### EXTRACTED DATA:
========================================
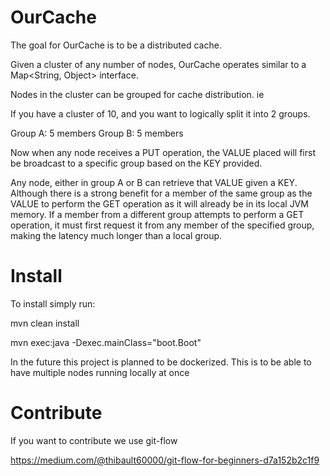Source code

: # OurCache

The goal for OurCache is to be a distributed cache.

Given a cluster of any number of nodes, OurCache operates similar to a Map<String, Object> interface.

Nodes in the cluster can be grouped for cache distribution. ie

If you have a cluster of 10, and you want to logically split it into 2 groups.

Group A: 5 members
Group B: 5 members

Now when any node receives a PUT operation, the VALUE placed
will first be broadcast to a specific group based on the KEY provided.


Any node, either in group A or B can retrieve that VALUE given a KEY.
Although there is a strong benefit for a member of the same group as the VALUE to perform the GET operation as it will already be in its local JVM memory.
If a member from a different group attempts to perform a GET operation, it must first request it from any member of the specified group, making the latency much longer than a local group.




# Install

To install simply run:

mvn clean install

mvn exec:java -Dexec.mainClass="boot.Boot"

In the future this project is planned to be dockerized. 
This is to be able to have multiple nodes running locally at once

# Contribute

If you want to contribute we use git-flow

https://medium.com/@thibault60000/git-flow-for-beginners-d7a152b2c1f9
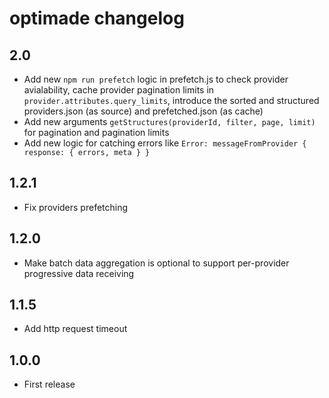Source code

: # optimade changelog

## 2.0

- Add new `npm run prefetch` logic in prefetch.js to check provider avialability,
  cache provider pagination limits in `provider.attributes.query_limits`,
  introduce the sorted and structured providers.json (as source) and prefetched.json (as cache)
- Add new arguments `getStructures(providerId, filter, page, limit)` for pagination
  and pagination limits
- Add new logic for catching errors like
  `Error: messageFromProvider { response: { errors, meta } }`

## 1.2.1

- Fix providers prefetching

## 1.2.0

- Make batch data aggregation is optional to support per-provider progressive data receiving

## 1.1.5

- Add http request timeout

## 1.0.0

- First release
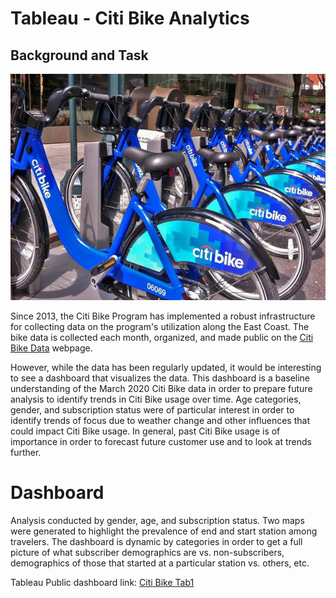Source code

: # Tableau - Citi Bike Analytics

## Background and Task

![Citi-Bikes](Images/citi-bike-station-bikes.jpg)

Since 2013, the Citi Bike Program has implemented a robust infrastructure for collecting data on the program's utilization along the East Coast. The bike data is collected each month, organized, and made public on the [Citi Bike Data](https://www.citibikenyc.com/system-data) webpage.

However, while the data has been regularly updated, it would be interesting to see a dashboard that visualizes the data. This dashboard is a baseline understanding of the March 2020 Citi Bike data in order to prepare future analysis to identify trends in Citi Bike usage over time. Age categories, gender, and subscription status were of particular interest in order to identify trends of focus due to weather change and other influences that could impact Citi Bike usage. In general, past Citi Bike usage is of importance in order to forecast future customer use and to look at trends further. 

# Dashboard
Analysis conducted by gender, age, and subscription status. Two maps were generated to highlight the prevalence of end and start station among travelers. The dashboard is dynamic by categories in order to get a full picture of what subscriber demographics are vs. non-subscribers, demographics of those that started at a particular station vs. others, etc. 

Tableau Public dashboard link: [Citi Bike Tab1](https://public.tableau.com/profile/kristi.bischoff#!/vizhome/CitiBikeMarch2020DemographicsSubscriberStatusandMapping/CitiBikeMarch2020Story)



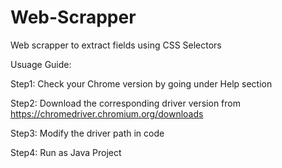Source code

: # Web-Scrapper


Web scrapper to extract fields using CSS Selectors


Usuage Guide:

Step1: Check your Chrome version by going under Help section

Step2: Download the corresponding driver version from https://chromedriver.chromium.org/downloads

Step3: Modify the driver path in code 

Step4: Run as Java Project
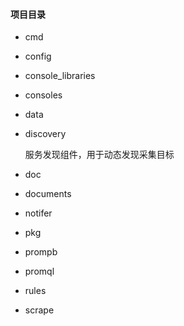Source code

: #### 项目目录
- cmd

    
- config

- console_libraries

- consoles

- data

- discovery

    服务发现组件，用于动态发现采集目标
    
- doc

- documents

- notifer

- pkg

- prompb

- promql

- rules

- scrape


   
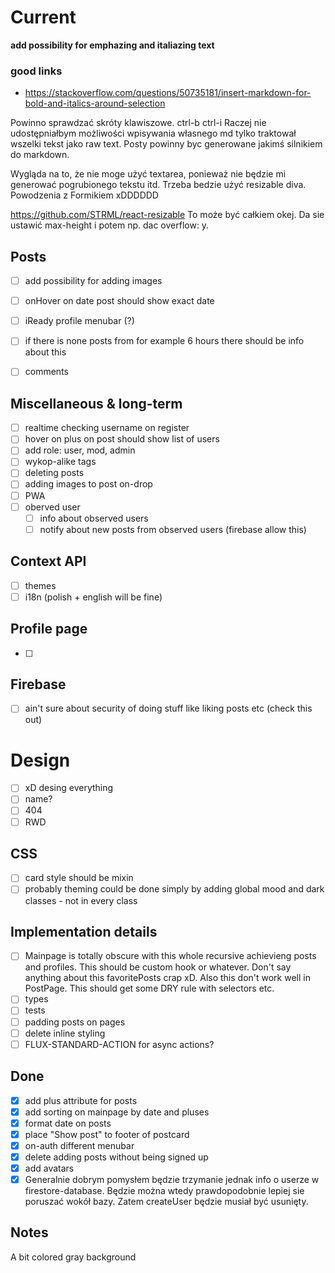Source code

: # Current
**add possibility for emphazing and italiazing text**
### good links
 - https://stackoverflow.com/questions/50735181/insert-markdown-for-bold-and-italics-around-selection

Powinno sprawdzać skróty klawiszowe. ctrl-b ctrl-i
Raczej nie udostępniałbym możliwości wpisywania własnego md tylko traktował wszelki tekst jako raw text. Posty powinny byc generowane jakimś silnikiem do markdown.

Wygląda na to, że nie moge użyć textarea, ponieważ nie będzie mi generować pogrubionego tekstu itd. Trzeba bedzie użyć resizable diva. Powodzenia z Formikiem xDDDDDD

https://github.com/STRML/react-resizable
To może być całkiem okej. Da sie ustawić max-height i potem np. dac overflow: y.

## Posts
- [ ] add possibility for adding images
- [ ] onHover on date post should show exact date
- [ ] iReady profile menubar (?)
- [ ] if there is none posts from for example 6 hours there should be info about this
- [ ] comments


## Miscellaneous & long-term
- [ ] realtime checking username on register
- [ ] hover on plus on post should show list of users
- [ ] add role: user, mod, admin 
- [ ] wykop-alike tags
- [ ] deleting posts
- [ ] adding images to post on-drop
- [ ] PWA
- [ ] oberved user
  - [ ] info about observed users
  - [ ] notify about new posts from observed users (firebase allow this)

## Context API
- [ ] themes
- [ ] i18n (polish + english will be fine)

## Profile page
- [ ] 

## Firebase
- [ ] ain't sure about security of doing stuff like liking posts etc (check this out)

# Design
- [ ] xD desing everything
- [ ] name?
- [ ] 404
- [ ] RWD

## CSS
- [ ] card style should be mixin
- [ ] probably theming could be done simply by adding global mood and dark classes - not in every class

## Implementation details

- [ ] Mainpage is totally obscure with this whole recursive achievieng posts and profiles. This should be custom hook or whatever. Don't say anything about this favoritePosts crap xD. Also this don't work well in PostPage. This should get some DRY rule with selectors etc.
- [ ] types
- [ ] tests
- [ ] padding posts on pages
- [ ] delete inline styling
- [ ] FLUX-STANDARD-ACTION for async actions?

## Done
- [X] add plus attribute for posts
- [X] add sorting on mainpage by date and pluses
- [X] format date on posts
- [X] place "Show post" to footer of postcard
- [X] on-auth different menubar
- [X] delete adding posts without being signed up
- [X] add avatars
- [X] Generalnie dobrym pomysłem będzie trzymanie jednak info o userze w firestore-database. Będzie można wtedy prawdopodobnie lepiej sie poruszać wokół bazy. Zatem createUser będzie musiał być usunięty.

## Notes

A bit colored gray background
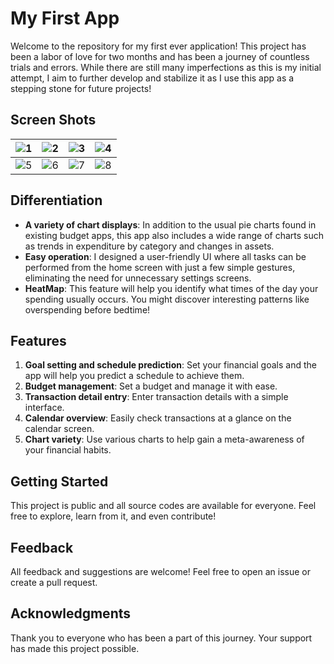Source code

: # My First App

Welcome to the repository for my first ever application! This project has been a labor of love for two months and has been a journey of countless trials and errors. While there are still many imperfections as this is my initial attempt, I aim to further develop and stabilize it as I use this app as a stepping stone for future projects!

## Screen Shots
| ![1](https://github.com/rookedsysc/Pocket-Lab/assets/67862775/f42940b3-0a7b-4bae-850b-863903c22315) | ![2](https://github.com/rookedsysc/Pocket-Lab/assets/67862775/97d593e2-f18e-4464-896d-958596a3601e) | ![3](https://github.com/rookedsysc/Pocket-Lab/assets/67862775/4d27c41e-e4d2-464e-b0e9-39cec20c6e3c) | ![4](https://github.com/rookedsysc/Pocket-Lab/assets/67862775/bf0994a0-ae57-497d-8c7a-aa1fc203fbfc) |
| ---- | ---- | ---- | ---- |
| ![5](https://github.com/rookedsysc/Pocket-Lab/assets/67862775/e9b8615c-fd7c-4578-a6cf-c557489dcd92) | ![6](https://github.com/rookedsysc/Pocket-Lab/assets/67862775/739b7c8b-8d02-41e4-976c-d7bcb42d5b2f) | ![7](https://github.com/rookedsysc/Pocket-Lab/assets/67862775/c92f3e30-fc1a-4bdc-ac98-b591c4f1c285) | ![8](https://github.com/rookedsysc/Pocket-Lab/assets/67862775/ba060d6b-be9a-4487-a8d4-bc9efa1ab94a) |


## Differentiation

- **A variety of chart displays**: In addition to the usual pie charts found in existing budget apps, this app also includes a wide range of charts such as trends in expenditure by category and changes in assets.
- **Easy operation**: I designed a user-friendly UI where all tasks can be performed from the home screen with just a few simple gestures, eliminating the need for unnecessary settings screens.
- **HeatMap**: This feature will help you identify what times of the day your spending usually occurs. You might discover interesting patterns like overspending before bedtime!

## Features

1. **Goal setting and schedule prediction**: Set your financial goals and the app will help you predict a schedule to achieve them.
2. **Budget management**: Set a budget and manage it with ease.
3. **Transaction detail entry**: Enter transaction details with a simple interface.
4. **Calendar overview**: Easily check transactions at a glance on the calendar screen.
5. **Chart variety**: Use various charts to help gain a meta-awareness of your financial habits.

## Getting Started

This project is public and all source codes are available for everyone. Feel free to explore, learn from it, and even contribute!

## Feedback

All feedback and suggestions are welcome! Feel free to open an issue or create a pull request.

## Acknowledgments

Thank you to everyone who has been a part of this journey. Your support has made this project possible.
========================================
### EXERCISE INSTRUCTIONS:
Looking at the entries above, say how many lines contain the word "https". Only the number is wanted.

### SOLVED PROBLEM:
8